Il meccanismo, rivelato dai ROS di Napoli, è allarmante e dettagliato nelle oltre 600 pagine dell’ordinanza cautelare firmata dal giudice Fabio Provvisier. Quest’azione ha portato in manette 19 affiliati al clan e ha visto l’applicazione di domiciliari per altri quattro, mentre ben 21 tra faccendieri e prestanome restano sotto indagine.
“Abbiamo segnalato numerosi movimenti sospetti; dietro a questi affari si cela un tentativo evidente di riciclare denaro sporco”, ha dichiarato un ufficiale delle forze dell’ordine, riassumendo la preoccupazione degli inquirenti. I dettagli sono inquietanti: una finta vendita giustifica il rientro di capitali sporchi in Europa. Vincenzo Pellegrino e il cognato Armando Orlando, entrambi legati a un clan rivale, si scofanano soldi sottobanco per creare una facciata convincente.
Pellegrino versa 200.000 euro a Orlando, spacciandoli come “caparra” per l’acquisto della dimora di Capaldo a Dubai. Ma l’affare non ha mai inizio, e i soldi sono già nel circuito legale. Si muovono in un intrigo di contratti falsi, mentre si parla di giustificare invii di denaro per ristrutturare un bar, l’“Enza Oro Cafe”.
“Non possiamo permetterci di farci scoprire”, avverte Pellegrino. “Dobbiamo tenere tutto allineato e coperto”. Orlando ribatte che “se non arrivano i soldi, glieli faccio mandare io dove vuoi tu”. La conversazione si fa sempre più intima e preoccupante, con una rivelazione che stravolge il tessuto criminoso: la donna chiave, Chantal, una figura astuta e pericolosa, ha in mano il 70% del business di Capaldo.

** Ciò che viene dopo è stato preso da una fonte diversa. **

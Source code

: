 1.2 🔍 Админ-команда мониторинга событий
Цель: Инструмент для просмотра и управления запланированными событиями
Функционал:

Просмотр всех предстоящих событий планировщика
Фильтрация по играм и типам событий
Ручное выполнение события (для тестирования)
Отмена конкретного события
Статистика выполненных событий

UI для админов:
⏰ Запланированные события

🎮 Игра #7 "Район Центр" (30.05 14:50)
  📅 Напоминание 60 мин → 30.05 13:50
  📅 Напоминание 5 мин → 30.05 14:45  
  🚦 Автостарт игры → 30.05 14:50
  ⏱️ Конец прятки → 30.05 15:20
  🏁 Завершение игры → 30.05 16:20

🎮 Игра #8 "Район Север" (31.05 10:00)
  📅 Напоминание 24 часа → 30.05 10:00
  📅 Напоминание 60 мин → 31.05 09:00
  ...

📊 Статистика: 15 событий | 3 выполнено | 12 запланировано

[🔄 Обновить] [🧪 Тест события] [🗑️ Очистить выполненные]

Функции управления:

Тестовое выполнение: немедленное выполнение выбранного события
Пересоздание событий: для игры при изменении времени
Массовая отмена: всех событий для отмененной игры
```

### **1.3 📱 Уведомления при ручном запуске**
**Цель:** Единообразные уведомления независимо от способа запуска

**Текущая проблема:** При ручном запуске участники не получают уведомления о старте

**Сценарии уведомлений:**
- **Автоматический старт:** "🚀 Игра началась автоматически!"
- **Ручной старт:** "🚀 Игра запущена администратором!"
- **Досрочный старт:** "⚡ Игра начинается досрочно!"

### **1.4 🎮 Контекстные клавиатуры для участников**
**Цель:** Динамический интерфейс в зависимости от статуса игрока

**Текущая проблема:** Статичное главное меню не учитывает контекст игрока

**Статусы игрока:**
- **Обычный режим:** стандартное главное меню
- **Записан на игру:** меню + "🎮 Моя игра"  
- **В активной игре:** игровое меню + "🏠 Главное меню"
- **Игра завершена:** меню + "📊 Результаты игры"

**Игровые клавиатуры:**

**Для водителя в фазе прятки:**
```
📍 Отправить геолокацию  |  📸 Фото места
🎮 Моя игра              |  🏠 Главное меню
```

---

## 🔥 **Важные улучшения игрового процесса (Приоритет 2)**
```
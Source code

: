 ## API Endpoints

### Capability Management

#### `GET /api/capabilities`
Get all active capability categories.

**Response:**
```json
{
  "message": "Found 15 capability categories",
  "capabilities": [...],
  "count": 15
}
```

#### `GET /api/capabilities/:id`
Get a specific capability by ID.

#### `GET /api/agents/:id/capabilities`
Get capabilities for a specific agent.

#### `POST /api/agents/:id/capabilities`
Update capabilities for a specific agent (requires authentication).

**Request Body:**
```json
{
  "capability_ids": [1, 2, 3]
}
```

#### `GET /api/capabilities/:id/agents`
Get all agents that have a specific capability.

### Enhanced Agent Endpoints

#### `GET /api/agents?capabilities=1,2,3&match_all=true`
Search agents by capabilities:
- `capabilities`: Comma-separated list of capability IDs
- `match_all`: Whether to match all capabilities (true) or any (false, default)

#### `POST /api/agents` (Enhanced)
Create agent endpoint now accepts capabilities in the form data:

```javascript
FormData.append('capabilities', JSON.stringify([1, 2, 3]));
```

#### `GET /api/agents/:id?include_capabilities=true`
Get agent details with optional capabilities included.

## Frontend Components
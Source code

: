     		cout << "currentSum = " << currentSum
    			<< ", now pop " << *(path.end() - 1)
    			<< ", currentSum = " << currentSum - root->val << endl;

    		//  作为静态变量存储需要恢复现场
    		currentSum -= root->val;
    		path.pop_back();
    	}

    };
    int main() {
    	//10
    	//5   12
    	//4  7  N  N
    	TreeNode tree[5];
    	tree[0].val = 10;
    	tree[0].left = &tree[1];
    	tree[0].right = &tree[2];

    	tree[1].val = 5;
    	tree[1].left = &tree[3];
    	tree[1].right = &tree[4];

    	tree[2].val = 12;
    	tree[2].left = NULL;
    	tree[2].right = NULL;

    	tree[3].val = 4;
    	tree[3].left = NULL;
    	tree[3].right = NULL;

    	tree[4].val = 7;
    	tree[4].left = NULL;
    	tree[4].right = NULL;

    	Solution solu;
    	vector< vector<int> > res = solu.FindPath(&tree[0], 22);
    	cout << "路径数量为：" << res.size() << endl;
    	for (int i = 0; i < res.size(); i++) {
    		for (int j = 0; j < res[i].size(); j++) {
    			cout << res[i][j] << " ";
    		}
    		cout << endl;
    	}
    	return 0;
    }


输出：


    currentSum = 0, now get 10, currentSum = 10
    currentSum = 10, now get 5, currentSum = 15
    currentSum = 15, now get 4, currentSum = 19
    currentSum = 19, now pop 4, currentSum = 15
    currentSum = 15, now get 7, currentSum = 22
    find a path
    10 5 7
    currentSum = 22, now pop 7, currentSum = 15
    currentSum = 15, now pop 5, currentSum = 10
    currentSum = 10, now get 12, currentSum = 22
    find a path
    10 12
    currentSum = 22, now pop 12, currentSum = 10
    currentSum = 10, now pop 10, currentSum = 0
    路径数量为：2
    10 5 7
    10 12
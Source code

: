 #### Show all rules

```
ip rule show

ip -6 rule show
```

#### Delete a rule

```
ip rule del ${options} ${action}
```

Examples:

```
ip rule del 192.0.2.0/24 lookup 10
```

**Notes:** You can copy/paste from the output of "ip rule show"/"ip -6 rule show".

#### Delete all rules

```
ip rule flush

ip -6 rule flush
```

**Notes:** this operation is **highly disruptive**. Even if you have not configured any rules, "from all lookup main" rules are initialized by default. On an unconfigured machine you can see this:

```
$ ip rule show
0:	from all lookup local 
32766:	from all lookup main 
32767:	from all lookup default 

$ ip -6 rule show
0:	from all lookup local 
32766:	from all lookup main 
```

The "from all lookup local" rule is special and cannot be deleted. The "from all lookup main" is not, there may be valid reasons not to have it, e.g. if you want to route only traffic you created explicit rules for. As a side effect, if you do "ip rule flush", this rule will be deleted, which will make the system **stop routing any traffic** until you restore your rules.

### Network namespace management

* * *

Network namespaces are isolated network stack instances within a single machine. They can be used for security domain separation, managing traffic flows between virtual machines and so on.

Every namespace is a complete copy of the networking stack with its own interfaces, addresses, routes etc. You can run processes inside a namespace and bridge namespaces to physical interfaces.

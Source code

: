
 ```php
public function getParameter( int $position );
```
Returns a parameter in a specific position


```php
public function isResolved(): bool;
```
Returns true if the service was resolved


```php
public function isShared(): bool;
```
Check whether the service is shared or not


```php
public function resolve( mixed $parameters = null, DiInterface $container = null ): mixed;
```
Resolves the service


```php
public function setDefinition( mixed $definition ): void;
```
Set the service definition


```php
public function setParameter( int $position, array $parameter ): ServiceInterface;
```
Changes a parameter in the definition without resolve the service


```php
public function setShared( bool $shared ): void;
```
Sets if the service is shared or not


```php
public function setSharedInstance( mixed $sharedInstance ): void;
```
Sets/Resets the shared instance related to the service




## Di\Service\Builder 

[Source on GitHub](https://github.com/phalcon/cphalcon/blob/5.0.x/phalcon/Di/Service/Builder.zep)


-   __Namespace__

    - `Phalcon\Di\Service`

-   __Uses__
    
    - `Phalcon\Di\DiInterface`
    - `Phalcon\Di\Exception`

Questa donna, descritta come “una megalomane che si è mangiata tutto”, potrebbe essere l’anello debole del sistema. I due uomini, parlando di Chantal, la conoscono bene: “È un pericolo per tutti noi”, ammettono, riconoscendo la sua capacità di muoversi nell’ombra senza attirare sospetti.
Il magistrato è convinto che l’affidare le quote a figure femminili come Chantal o alla moglie di Capaldo sia una strategia per rendere tutto più opaco. Ma la vera domanda resta: quanto si può controllare una rete così complessa prima che essa stessa imploda? È una sfida che permea Napoli, una città dove ogni brillio di lusso nasconde un abisso di illegalità, e le prossime mosse di Capaldo potrebbero essere decisive. Gli occhi sono puntati, l’urgenza palpabile: chi sarà il prossimo a cadere in questo intrigo?